Dataset excerpts
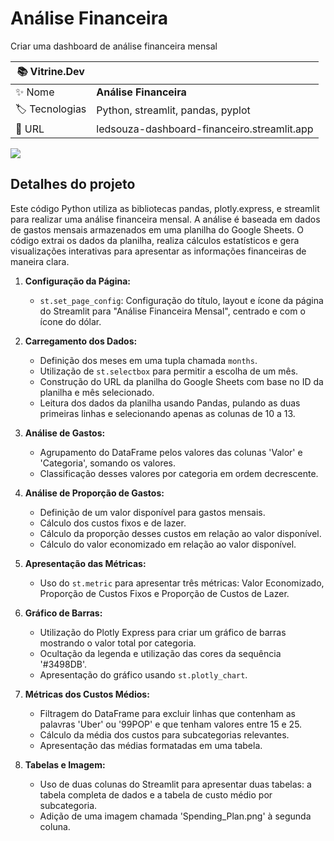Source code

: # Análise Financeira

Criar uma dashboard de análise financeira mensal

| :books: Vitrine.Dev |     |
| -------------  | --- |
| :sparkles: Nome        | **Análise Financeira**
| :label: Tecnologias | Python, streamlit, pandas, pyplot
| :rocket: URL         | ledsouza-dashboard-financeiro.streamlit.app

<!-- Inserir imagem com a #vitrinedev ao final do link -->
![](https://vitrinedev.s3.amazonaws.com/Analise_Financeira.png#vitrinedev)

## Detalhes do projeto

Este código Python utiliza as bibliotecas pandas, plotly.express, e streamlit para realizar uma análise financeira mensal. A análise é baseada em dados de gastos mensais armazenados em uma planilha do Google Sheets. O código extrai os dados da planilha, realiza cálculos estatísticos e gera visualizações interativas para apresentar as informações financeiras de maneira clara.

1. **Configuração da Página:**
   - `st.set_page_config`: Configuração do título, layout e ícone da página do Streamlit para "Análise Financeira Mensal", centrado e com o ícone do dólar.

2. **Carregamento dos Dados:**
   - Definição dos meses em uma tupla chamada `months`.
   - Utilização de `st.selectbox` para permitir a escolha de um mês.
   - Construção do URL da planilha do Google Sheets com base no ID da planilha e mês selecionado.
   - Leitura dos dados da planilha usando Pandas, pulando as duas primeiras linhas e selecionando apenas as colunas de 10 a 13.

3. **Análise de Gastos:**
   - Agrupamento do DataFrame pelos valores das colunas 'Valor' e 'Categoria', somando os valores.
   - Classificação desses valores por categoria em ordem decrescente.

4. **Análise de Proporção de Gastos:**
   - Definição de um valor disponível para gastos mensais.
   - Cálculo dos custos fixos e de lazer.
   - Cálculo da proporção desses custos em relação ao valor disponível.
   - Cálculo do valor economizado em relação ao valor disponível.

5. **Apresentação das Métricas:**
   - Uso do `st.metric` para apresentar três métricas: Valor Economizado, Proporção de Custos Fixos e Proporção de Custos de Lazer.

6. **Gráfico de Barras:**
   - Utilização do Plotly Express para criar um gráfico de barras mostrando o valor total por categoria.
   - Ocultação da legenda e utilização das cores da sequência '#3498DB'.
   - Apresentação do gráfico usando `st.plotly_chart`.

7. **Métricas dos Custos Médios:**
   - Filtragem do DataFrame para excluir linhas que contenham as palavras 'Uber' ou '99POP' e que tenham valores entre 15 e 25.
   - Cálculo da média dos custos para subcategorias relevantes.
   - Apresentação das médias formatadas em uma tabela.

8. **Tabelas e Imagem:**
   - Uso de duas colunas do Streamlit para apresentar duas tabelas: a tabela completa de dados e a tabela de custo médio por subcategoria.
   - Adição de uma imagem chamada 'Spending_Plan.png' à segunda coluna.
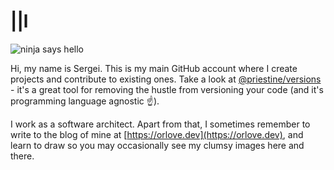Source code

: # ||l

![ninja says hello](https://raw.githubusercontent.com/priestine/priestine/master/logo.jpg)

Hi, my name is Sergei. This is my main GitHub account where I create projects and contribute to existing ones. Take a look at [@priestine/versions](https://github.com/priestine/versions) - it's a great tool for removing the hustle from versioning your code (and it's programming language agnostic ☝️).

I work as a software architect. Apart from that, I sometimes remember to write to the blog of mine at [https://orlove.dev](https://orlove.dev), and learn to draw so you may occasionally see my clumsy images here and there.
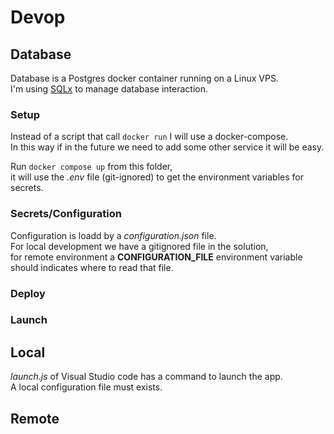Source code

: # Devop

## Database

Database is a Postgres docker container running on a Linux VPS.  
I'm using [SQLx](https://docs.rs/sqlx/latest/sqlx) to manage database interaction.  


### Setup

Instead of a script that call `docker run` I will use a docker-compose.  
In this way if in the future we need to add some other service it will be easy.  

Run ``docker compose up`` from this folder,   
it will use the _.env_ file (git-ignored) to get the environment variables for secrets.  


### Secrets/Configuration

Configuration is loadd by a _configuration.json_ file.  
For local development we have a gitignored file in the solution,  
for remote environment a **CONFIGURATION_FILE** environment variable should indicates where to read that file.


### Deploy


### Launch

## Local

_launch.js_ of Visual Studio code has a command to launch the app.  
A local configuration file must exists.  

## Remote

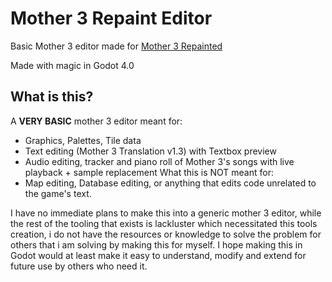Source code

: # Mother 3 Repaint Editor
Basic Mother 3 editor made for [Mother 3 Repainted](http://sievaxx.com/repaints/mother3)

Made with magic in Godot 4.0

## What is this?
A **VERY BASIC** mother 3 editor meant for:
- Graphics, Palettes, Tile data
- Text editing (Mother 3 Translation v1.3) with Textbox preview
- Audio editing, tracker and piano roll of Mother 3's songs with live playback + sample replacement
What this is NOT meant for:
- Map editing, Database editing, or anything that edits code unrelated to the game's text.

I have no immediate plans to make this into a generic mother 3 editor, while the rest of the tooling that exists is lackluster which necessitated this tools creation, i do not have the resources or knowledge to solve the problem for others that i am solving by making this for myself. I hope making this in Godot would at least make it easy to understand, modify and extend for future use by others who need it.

==

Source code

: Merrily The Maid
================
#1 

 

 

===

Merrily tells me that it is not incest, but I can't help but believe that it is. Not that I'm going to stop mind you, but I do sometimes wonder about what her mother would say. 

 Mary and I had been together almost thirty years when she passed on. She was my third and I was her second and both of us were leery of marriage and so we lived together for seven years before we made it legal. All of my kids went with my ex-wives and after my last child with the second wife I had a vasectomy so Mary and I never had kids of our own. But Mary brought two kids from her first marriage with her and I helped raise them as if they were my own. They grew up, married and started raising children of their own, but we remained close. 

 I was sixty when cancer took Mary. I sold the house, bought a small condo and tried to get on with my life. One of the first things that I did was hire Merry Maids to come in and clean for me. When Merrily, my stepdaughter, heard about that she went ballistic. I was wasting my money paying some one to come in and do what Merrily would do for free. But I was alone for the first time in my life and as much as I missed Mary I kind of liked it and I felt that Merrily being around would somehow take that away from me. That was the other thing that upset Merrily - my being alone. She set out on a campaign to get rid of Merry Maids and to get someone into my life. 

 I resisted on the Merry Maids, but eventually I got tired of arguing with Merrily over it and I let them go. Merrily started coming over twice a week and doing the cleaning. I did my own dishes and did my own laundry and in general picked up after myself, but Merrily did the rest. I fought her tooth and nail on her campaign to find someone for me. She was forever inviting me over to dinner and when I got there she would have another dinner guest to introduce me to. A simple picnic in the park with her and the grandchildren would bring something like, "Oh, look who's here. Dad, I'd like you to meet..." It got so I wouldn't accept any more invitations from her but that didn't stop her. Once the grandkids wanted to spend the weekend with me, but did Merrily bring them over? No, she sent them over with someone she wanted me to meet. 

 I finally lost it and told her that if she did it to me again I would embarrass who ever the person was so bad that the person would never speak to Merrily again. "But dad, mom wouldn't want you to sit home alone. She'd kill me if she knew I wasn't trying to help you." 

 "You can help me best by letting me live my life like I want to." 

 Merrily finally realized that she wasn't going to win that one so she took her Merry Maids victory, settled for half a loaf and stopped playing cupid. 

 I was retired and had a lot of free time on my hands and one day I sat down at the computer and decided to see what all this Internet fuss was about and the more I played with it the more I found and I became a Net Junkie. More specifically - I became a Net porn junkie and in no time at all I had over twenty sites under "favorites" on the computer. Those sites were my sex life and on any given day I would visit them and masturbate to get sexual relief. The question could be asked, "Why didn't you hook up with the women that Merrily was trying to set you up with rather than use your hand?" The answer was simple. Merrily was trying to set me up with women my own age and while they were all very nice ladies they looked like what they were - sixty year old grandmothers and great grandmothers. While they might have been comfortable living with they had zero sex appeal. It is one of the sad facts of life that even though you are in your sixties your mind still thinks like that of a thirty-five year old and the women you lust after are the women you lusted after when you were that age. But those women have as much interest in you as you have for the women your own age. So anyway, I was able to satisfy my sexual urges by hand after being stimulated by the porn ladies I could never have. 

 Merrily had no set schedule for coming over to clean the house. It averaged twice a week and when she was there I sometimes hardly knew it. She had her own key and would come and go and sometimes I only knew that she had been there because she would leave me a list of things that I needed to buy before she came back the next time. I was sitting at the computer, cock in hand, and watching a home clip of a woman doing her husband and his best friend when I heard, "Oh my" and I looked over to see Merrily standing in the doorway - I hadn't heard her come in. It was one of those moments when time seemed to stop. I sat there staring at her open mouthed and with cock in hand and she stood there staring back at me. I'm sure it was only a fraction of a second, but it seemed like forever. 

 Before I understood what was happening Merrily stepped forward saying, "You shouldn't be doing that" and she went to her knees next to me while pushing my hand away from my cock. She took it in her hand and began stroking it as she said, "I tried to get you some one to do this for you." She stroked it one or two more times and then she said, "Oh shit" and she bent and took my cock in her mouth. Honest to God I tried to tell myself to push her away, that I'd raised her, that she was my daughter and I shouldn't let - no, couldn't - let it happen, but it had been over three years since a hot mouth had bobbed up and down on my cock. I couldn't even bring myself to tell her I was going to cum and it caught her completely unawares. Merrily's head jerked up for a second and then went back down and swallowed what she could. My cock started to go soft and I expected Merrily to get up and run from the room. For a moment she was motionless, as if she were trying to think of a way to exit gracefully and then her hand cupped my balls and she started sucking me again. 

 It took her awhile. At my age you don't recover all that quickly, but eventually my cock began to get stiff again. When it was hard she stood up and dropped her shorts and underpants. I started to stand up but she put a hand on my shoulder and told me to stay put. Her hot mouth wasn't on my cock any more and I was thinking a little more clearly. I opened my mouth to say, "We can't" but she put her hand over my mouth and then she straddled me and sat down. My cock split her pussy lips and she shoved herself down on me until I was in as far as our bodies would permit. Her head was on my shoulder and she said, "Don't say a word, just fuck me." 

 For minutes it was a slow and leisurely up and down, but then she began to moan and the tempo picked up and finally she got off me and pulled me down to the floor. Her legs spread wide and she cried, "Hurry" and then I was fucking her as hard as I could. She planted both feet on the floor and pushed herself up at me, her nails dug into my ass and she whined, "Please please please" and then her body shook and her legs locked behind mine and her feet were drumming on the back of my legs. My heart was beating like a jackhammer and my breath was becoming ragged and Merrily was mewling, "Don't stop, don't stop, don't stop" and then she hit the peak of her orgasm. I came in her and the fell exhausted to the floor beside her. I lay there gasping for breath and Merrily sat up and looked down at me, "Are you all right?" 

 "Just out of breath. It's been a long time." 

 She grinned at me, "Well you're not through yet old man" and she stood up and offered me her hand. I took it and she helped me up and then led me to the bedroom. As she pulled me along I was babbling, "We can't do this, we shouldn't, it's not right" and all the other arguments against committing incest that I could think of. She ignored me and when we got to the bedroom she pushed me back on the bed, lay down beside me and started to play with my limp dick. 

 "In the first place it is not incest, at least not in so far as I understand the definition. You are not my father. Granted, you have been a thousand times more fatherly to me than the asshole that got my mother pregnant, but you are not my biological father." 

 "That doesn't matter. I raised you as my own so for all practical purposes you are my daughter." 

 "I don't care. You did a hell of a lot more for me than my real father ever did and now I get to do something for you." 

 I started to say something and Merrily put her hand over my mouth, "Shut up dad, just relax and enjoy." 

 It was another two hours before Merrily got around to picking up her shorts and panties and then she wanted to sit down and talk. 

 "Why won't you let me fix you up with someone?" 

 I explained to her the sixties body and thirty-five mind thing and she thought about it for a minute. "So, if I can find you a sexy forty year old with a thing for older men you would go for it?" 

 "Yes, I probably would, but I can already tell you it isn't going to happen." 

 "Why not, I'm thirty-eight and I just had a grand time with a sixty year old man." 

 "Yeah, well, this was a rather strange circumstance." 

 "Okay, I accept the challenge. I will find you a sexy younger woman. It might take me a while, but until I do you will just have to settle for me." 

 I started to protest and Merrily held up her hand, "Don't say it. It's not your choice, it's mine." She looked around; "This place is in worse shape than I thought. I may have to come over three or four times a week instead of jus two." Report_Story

Directions for this task
When the string "chamada" occurs in a line of the material, that line belongs in the answer.

Result of this exercise
   - Definição dos meses em uma tupla chamada `months`.
   - Adição de uma imagem chamada 'Spending_Plan.png' à segunda coluna.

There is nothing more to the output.